===== Data for review =====

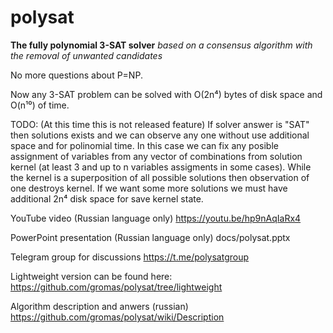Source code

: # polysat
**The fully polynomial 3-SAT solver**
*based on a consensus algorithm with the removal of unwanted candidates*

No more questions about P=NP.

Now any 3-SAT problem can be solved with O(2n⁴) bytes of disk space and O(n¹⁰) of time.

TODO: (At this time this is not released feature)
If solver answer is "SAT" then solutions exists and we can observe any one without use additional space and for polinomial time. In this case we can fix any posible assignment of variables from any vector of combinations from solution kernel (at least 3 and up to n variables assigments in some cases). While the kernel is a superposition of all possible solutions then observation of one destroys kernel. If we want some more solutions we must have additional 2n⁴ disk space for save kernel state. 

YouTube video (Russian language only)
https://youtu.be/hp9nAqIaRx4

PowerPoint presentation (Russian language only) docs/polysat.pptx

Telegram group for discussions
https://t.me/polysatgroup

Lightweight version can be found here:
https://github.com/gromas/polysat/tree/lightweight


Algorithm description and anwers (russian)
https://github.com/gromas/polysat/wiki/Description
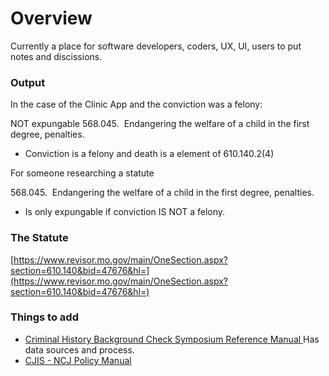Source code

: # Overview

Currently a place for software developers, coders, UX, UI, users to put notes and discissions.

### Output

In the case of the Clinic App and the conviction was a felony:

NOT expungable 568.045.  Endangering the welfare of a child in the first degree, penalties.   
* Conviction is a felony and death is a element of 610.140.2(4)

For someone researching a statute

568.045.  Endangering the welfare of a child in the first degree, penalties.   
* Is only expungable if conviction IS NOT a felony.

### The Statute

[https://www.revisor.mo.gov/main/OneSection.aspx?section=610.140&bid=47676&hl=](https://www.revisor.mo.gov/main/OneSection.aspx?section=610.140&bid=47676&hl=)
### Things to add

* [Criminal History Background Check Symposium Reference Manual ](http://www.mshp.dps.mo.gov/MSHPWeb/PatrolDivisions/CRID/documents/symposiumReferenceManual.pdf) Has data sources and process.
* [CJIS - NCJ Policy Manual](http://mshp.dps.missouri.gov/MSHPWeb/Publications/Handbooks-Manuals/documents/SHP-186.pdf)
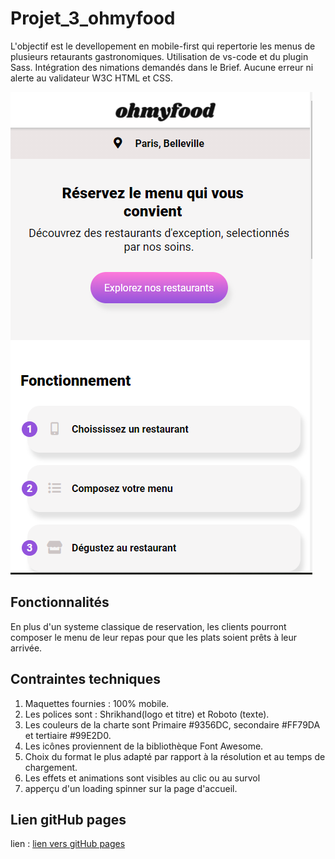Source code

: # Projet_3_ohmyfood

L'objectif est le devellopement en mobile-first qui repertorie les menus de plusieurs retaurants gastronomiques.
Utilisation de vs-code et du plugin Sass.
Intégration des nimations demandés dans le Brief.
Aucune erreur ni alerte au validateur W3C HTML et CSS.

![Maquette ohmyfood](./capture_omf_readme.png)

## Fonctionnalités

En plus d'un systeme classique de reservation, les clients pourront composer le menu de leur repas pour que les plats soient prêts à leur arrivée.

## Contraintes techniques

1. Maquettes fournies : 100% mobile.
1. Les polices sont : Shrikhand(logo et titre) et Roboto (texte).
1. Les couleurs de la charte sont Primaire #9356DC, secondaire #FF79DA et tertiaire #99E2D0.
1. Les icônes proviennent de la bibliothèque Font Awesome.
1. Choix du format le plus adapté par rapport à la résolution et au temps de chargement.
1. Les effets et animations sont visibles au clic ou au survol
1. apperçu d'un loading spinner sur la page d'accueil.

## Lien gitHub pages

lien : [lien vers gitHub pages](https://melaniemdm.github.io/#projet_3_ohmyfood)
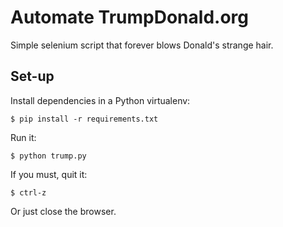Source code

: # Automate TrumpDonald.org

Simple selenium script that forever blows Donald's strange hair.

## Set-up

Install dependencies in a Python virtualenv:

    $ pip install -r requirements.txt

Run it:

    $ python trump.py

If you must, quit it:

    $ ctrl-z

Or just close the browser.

=====

### How to complete this task
With the pictures left out, return the listing above exactly as it stands.

### The answer
Source code

: # polysat
**The fully polynomial 3-SAT solver**
*based on a consensus algorithm with the removal of unwanted candidates*

No more questions about P=NP.

Now any 3-SAT problem can be solved with O(2n⁴) bytes of disk space and O(n¹⁰) of time.

TODO: (At this time this is not released feature)
If solver answer is "SAT" then solutions exists and we can observe any one without use additional space and for polinomial time. In this case we can fix any posible assignment of variables from any vector of combinations from solution kernel (at least 3 and up to n variables assigments in some cases). While the kernel is a superposition of all possible solutions then observation of one destroys kernel. If we want some more solutions we must have additional 2n⁴ disk space for save kernel state. 

YouTube video (Russian language only)
https://youtu.be/hp9nAqIaRx4

PowerPoint presentation (Russian language only) docs/polysat.pptx

Telegram group for discussions
https://t.me/polysatgroup

Lightweight version can be found here:
https://github.com/gromas/polysat/tree/lightweight


Algorithm description and anwers (russian)
https://github.com/gromas/polysat/wiki/Description
Source code

: # Overview

Currently a place for software developers, coders, UX, UI, users to put notes and discissions.

### Output

In the case of the Clinic App and the conviction was a felony:

NOT expungable 568.045.  Endangering the welfare of a child in the first degree, penalties.   
* Conviction is a felony and death is a element of 610.140.2(4)

For someone researching a statute

568.045.  Endangering the welfare of a child in the first degree, penalties.   
* Is only expungable if conviction IS NOT a felony.

### The Statute

[https://www.revisor.mo.gov/main/OneSection.aspx?section=610.140&bid=47676&hl=](https://www.revisor.mo.gov/main/OneSection.aspx?section=610.140&bid=47676&hl=)
### Things to add

* [Criminal History Background Check Symposium Reference Manual ](http://www.mshp.dps.mo.gov/MSHPWeb/PatrolDivisions/CRID/documents/symposiumReferenceManual.pdf) Has data sources and process.
* [CJIS - NCJ Policy Manual](http://mshp.dps.missouri.gov/MSHPWeb/Publications/Handbooks-Manuals/documents/SHP-186.pdf)
Source code

: # Projet_3_ohmyfood

L'objectif est le devellopement en mobile-first qui repertorie les menus de plusieurs retaurants gastronomiques.
Utilisation de vs-code et du plugin Sass.
Intégration des nimations demandés dans le Brief.
Aucune erreur ni alerte au validateur W3C HTML et CSS.

![Maquette ohmyfood](./capture_omf_readme.png)

## Fonctionnalités

En plus d'un systeme classique de reservation, les clients pourront composer le menu de leur repas pour que les plats soient prêts à leur arrivée.

## Contraintes techniques

1. Maquettes fournies : 100% mobile.
1. Les polices sont : Shrikhand(logo et titre) et Roboto (texte).
1. Les couleurs de la charte sont Primaire #9356DC, secondaire #FF79DA et tertiaire #99E2D0.
1. Les icônes proviennent de la bibliothèque Font Awesome.
1. Choix du format le plus adapté par rapport à la résolution et au temps de chargement.
1. Les effets et animations sont visibles au clic ou au survol
1. apperçu d'un loading spinner sur la page d'accueil.

## Lien gitHub pages

lien : [lien vers gitHub pages](https://melaniemdm.github.io/#projet_3_ohmyfood)
Source code

: # Automate TrumpDonald.org

Simple selenium script that forever blows Donald's strange hair.

## Set-up

Install dependencies in a Python virtualenv:

    $ pip install -r requirements.txt

Run it:

    $ python trump.py

If you must, quit it:

    $ ctrl-z

Or just close the browser.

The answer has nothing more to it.